The sovereign is regarded as the legal personality of the Australian state; so all state lands are called Crown Land. Such land includes land that is "reserved, owned for public purposes, or vacant" and includes reserves for "nature conservation, forestry, marine conservation, water conservation, mining and defence as well as vacant and other Crown land".  In fact, GeoScience Australia estimates that 23 per cent of Australia — or approximately 1.76 million square kilometres — is classed as Crown Land under this definition. Crown land endures, even after the Mabo judgment in 1992 in which the Court found that a native title to land existed in 1788 and may continue to do so provided it has not been extinguished by subsequent acts of government.

The Australian property rights regime is made up of a complex series of tenures that include, Crown, freehold and leasehold land. Freehold interest (which applies in all Australian States and the Northern Territory, but not in the Australian Capital Territory) is actually a fee simple absolute in possession, created by grace of the Crown, and guaranteed by the State or Territory on behalf of the Crown. Such subsidiary interests as freehold and leasehold, which allow for the productive use of land, do not diminish the overarching and superior interest of the Crown.

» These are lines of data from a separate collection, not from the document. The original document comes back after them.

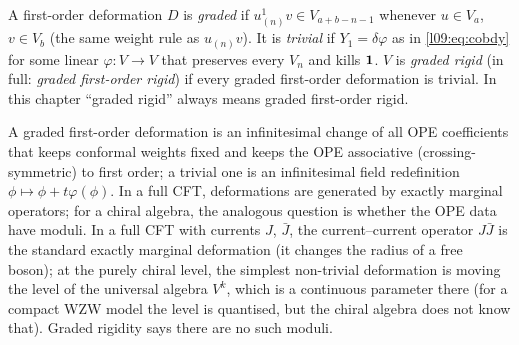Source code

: \begin{definition}\label{l09:def:rigid}
A first-order deformation $D$ is \emph{graded} if $u^1_{(n)}v \in V_{a+b-n-1}$ whenever $u\in V_a$,
$v\in V_b$ (the same weight rule as $u_{(n)}v$). It is \emph{trivial} if $Y_1 = \delta\varphi$ as in
\eqref{l09:eq:cobdy} for some linear $\varphi:V\to V$ that preserves every $V_n$ and kills $\lnineone$.
$V$ is \emph{graded rigid} (in full: \emph{graded first-order rigid}) if every graded first-order
deformation is trivial. In this chapter ``graded rigid'' always means graded first-order rigid.
\end{definition}
\begin{physics}
A graded first-order deformation is an infinitesimal change of all OPE coefficients that keeps conformal
weights fixed and keeps the OPE associative (crossing-symmetric) to first order; a trivial one is an
infinitesimal field redefinition $\phi\mapsto\phi + t\varphi(\phi)$. In a full CFT, deformations are generated by
exactly marginal operators; for a chiral algebra, the analogous question is whether the OPE data have
moduli. In a full CFT with currents $J$, $\bar J$, the current--current operator $J\bar J$ is the standard
exactly marginal deformation (it changes the radius of a free boson); at the purely chiral level, the
simplest non-trivial deformation is moving the level of the universal algebra $V^k$, which is a continuous
parameter there (for a compact WZW model the level is quantised, but the chiral algebra does not know that). Graded rigidity says there are no such moduli.
\end{physics}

As a settler community, Australians are often very protective about their notion of ownership. When the Single Noongar Application was decided in 2006, for example, the media unrealistically fuelled concerns that people’s backyards would be taken from them.

The question that we must consider is how to reconcile the concept of Crown Land with the Aboriginal and Torres Strait Islander community now that terra nullius has been overturned? It is this challenge that the magnetic Prince William will inherit when he becomes King William.

This brings us to the nexus of two fundamental challenges: the republic and reconciliation. Any discussion about an Australian republic should not be about a change of head of state or a new flag. Rather, the real debate must focus on true reconciliation with Aboriginal peoples and Torres Strait Islanders — and on recognition of their enduring guardianship of the land.

To achieve this, we must consider how property rights might be reframed in the absence of the Crown as the holder of the superior interest over land and we must reflect on the role that the first Australians should play under such a scenario. In any move from a constitutional monarchy to a republic, the new constitution would have to be drafted to articulate the values of the nation. Our hope is that such a constitution, in stark contrast to the current one, would both fully acknowledge and reflect the authority of the first Australians.

Such an approach opens the door for broader discussion on contemporary property rights in republican Australia. What, then, should an Australian Republic look like? To answer this, we need to look beyond the figurehead and inquire into the very foundations on which we have built this country. Who are the custodians of the land? Who has superior ownership of the land?

The former Chairperson of ATSIC, Gatjil Djerrkura, articulated such a perspective. He captured the sentiments of many Australians — both Indigenous and non-Indigenous — when he questioned the propriety of a minimalist Republican campaign that all but ignored Indigenous claims:

"A narrow debate over whether we should have an Australian or British head of state will not satisfy our expectations for change … For my people there is a far more important question than asking: Do we want a Queen or a President as our head of state? Instead, we ask ‘Are our rights as the continuing custodians of this land being recognised?’"

There are many models that we could draw on, including leasehold or land tax solutions. Such revolutionary approaches would not divide the community as we are warned by the Australian Monarchist League chairman Philip Benwell. Rather, as we farewell Prince William from our shores and observe the Royal Wedding from afar, we should make time to consider the place of the Monarchy in contemporary Australia, and question the notion of Crown Land in a country that claims to fully recognise Native Title.